[A ARTE DIZ] – «Em nome do Pai e do Filho e do Espírito Santo» (Mt 28, 19)

Eva Dias – Retomando o tema para o ano que agora termina – Ano da Terra –, do itinerário para o Centenário (2023-2030), tomamos a solenidade da Santíssima Trindade para refletir como este dogma de fé se espelha no conjunto do universo.

Santíssima Trindade, séc. XVIII (1ª metade). Autor desconhecido (oficina lisboeta). Óleo sobre tela. Foto: ©Paróquia de S. Nicolau de Santarém.
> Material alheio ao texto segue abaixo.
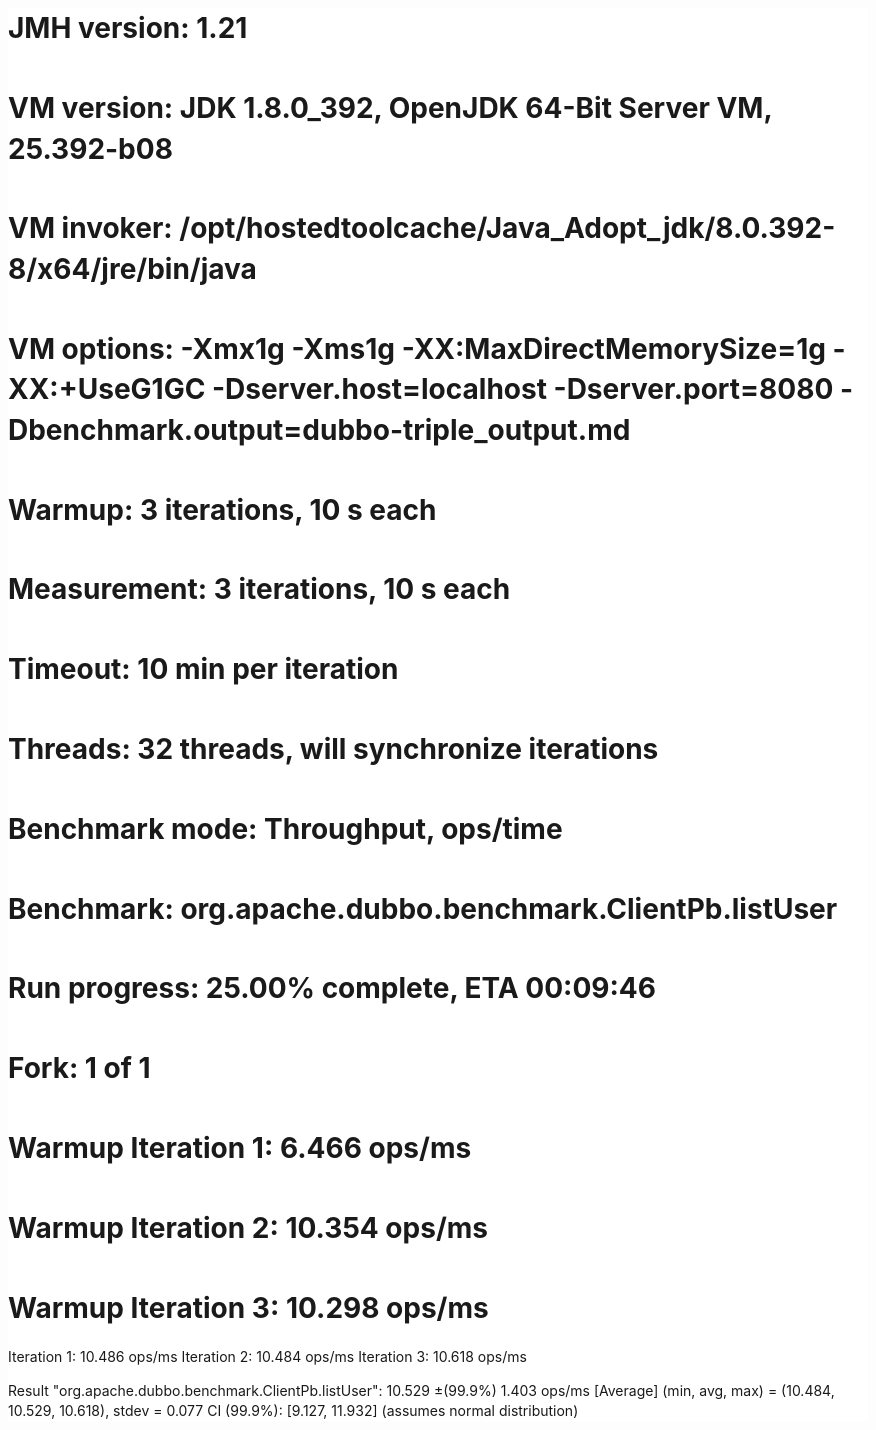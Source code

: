 
# JMH version: 1.21
# VM version: JDK 1.8.0_392, OpenJDK 64-Bit Server VM, 25.392-b08
# VM invoker: /opt/hostedtoolcache/Java_Adopt_jdk/8.0.392-8/x64/jre/bin/java
# VM options: -Xmx1g -Xms1g -XX:MaxDirectMemorySize=1g -XX:+UseG1GC -Dserver.host=localhost -Dserver.port=8080 -Dbenchmark.output=dubbo-triple_output.md
# Warmup: 3 iterations, 10 s each
# Measurement: 3 iterations, 10 s each
# Timeout: 10 min per iteration
# Threads: 32 threads, will synchronize iterations
# Benchmark mode: Throughput, ops/time
# Benchmark: org.apache.dubbo.benchmark.ClientPb.listUser

# Run progress: 25.00% complete, ETA 00:09:46
# Fork: 1 of 1
# Warmup Iteration   1: 6.466 ops/ms
# Warmup Iteration   2: 10.354 ops/ms
# Warmup Iteration   3: 10.298 ops/ms
Iteration   1: 10.486 ops/ms
Iteration   2: 10.484 ops/ms
Iteration   3: 10.618 ops/ms


Result "org.apache.dubbo.benchmark.ClientPb.listUser":
  10.529 ±(99.9%) 1.403 ops/ms [Average]
  (min, avg, max) = (10.484, 10.529, 10.618), stdev = 0.077
  CI (99.9%): [9.127, 11.932] (assumes normal distribution)
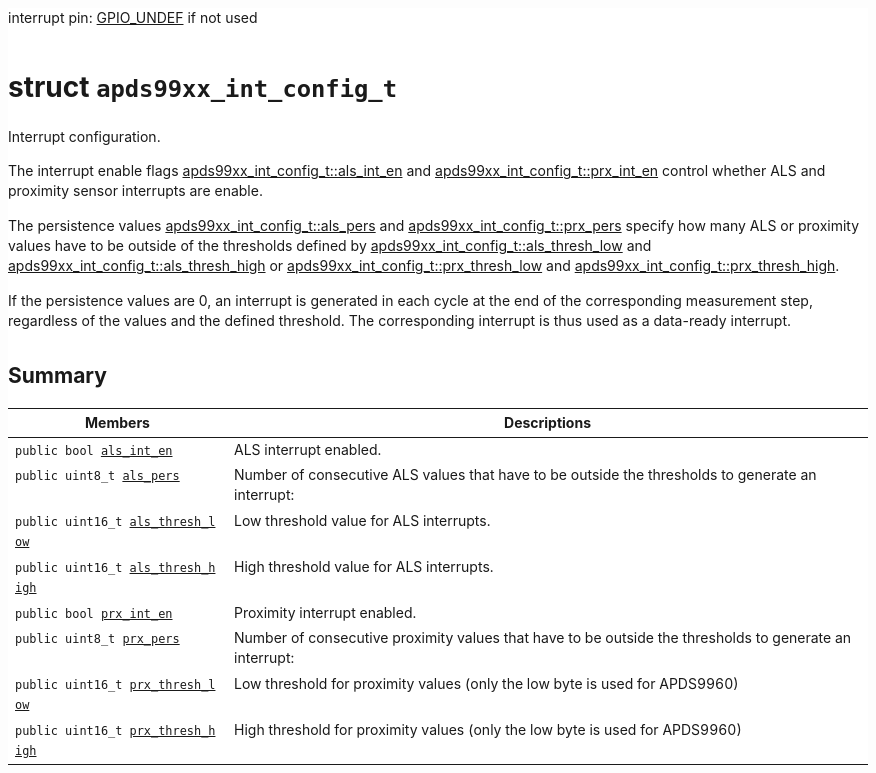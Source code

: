 interrupt pin: [GPIO_UNDEF](./doc/starlight-docs/src/content/docs/apidoc/api-undefined.md#group__drivers__periph__gpio_1ga3969ce1e494a72d3c2925b10ddeb4604) if not used

# struct `apds99xx_int_config_t` 

Interrupt configuration.

The interrupt enable flags [apds99xx_int_config_t::als_int_en](./doc/starlight-docs/src/content/docs/apidoc/api-drivers_apds99xx.md#structapds99xx__int__config__t_1aa6714b8f4009b680889293431d507b8b) and [apds99xx_int_config_t::prx_int_en](./doc/starlight-docs/src/content/docs/apidoc/api-drivers_apds99xx.md#structapds99xx__int__config__t_1aa74b462cc086784ea87a19a803852626) control whether ALS and proximity sensor interrupts are enable.

The persistence values [apds99xx_int_config_t::als_pers](./doc/starlight-docs/src/content/docs/apidoc/api-drivers_apds99xx.md#structapds99xx__int__config__t_1ab789227157c8b3af125bafc9c22e0900) and [apds99xx_int_config_t::prx_pers](./doc/starlight-docs/src/content/docs/apidoc/api-drivers_apds99xx.md#structapds99xx__int__config__t_1a43a89e44fc11f12ae109e938b6ffb13f) specify how many ALS or proximity values have to be outside of the thresholds defined by [apds99xx_int_config_t::als_thresh_low](./doc/starlight-docs/src/content/docs/apidoc/api-drivers_apds99xx.md#structapds99xx__int__config__t_1a67f8a9a7bc86b4ebb914beaae92e46f6) and [apds99xx_int_config_t::als_thresh_high](./doc/starlight-docs/src/content/docs/apidoc/api-drivers_apds99xx.md#structapds99xx__int__config__t_1a02fe32997aebf312fe14755269631f71) or [apds99xx_int_config_t::prx_thresh_low](./doc/starlight-docs/src/content/docs/apidoc/api-drivers_apds99xx.md#structapds99xx__int__config__t_1a8c5ea7d81ee315c7b48b0b57d7881b90) and [apds99xx_int_config_t::prx_thresh_high](./doc/starlight-docs/src/content/docs/apidoc/api-drivers_apds99xx.md#structapds99xx__int__config__t_1af845121e3853da30a9020a9bde4d4274).

If the persistence values are 0, an interrupt is generated in each cycle at the end of the corresponding measurement step, regardless of the values and the defined threshold. The corresponding interrupt is thus used as a data-ready interrupt.

## Summary

 Members                        | Descriptions                                
--------------------------------|---------------------------------------------
`public bool `[`als_int_en`](#structapds99xx__int__config__t_1aa6714b8f4009b680889293431d507b8b) | ALS interrupt enabled.
`public uint8_t `[`als_pers`](#structapds99xx__int__config__t_1ab789227157c8b3af125bafc9c22e0900) | Number of consecutive ALS values that have to be outside the thresholds to generate an interrupt:
`public uint16_t `[`als_thresh_low`](#structapds99xx__int__config__t_1a67f8a9a7bc86b4ebb914beaae92e46f6) | Low threshold value for ALS interrupts.
`public uint16_t `[`als_thresh_high`](#structapds99xx__int__config__t_1a02fe32997aebf312fe14755269631f71) | High threshold value for ALS interrupts.
`public bool `[`prx_int_en`](#structapds99xx__int__config__t_1aa74b462cc086784ea87a19a803852626) | Proximity interrupt enabled.
`public uint8_t `[`prx_pers`](#structapds99xx__int__config__t_1a43a89e44fc11f12ae109e938b6ffb13f) | Number of consecutive proximity values that have to be outside the thresholds to generate an interrupt:
`public uint16_t `[`prx_thresh_low`](#structapds99xx__int__config__t_1a8c5ea7d81ee315c7b48b0b57d7881b90) | Low threshold for proximity values (only the low byte is used for APDS9960)
`public uint16_t `[`prx_thresh_high`](#structapds99xx__int__config__t_1af845121e3853da30a9020a9bde4d4274) | High threshold for proximity values (only the low byte is used for APDS9960)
D.R.

Acompanhamo-la da pintura barroca da paróquia de S. Nicolau de Santarém, com a representação iconográfica do tema, figurado segundo a gravura da obra de Guido Reni (1575-1642) para a Igreja da Santíssima Trindade dei Pellegrini, em Roma. Nela surge Cristo crucificado, depois de expirar, ladeado por dois anjos ajoelhados, em atitude orante. Dois putti seguram a trave da cruz, marcando a ligação entre o plano terrestre e o plano celeste, descerrado na parte superior da composição. O céu aberto em glória revela a figura de Deus Pai, representado num ancião de veste branca, envolvido em manto coral, sentado sobre as nuvens. Com a cabeça enquadrada por triângulo, símbolo da perfeição e da unidade, mostra o rosto barbado de olhar fito no observador. De braços abertos, Deus Pai reproduz postura idêntica à do Filho, assim como o Espírito Santo, uma pomba branca de asas estendidas, colocada adiante do peito do Pai.
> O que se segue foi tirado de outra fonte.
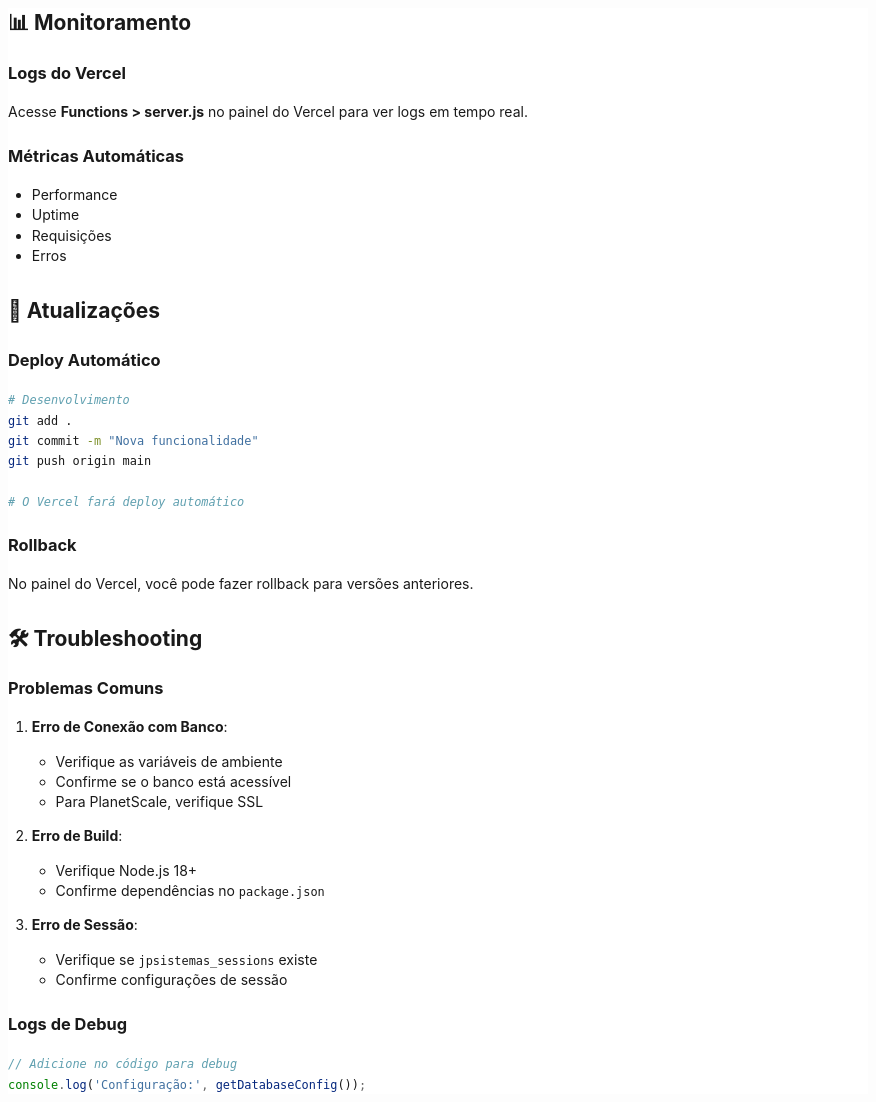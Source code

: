 ## 📊 Monitoramento

### Logs do Vercel

Acesse **Functions > server.js** no painel do Vercel para ver logs em tempo real.

### Métricas Automáticas

- Performance
- Uptime
- Requisições
- Erros

## 🔄 Atualizações

### Deploy Automático

```bash
# Desenvolvimento
git add .
git commit -m "Nova funcionalidade"
git push origin main

# O Vercel fará deploy automático
```

### Rollback

No painel do Vercel, você pode fazer rollback para versões anteriores.

## 🛠️ Troubleshooting

### Problemas Comuns

1. **Erro de Conexão com Banco**:
   - Verifique as variáveis de ambiente
   - Confirme se o banco está acessível
   - Para PlanetScale, verifique SSL

2. **Erro de Build**:
   - Verifique Node.js 18+
   - Confirme dependências no `package.json`

3. **Erro de Sessão**:
   - Verifique se `jpsistemas_sessions` existe
   - Confirme configurações de sessão

### Logs de Debug

```javascript
// Adicione no código para debug
console.log('Configuração:', getDatabaseConfig());
```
Proclamam os cristãos sobre o mistério da Santíssima Trindade: «Deus eterno e omnipotente […] com o vosso Filho unigénito e o Espírito Santo, sois um só Deus, um só Senhor, não na singularidade de uma só pessoa, mas na trindade de uma só natureza» (Prefácio, liturgia eucarística da Santíssima Trindade). Como expõe o papa Francisco na Carta Encíclica Laudato Si’, «o mundo foi criado pelas três Pessoas como um único princípio divino, mas cada uma delas realiza esta obra comum segundo a própria identidade pessoal» (n.º 238). «Para os cristãos, acreditar num Deus único que é comunhão trinitária, leva a pensar que toda a realidade contém em si mesma uma marca propriamente trinitária» (Laudato Si’, n.º 239).

Se as três pessoas da Santíssima Trindade expressam-se em «relações subsistentes» e «o mundo, criado segundo o modelo divino, é uma trama de relações», «isto convida-nos não só a admirar os múltiplos vínculos existentes entre as criaturas, mas leva-nos também a descobrir uma chave da nossa própria realização. Na verdade, a pessoa humana cresce, amadurece e santifica-se tanto mais, quanto mais se relaciona, sai de si mesma para viver em comunhão com Deus, com os outros e com todas as criaturas» (Laudato Si’, n.º 240). As múltiplas relações existentes no conjunto do universo revelam ainda que a bondade de Deus Trindade não pode ser representada por uma única criatura. Como explica o Catecismo da Igreja Católica, «a interdependência das criaturas é querida por Deus. […] o espetáculo das suas incontáveis diversidades e desigualdades significa que nenhuma criatura se basta a si mesma. Elas só existem na dependência umas das outras, para se completarem mutuamente no serviço umas das outras» (n.º 340). E reforça o Santo Padre: «cada criatura tem uma função e nenhuma é supérflua. Todo o universo material é uma linguagem do amor de Deus […].» (Laudato Si’, n.º 84). «Tudo está interligado, e isto convida-nos a maturar uma espiritualidade da solidariedade global que brota do mistério da Trindade» (Laudato Si’, n.º 240). 

Deste modo, «quando, admirados, contemplamos o universo na sua grandeza e beleza, devemos louvar a inteira Trindade» (João Paulo II, Catequese, 02.08.2000), «o Pai, […] fonte última de tudo, fundamento amoroso e comunicativo de tudo o que existe. O Filho, que O reflete e por quem tudo foi criado […]. O Espírito, vínculo infinito de amor, […] intimamente presente no coração do universo […]» (Laudato Si’, n.º 238).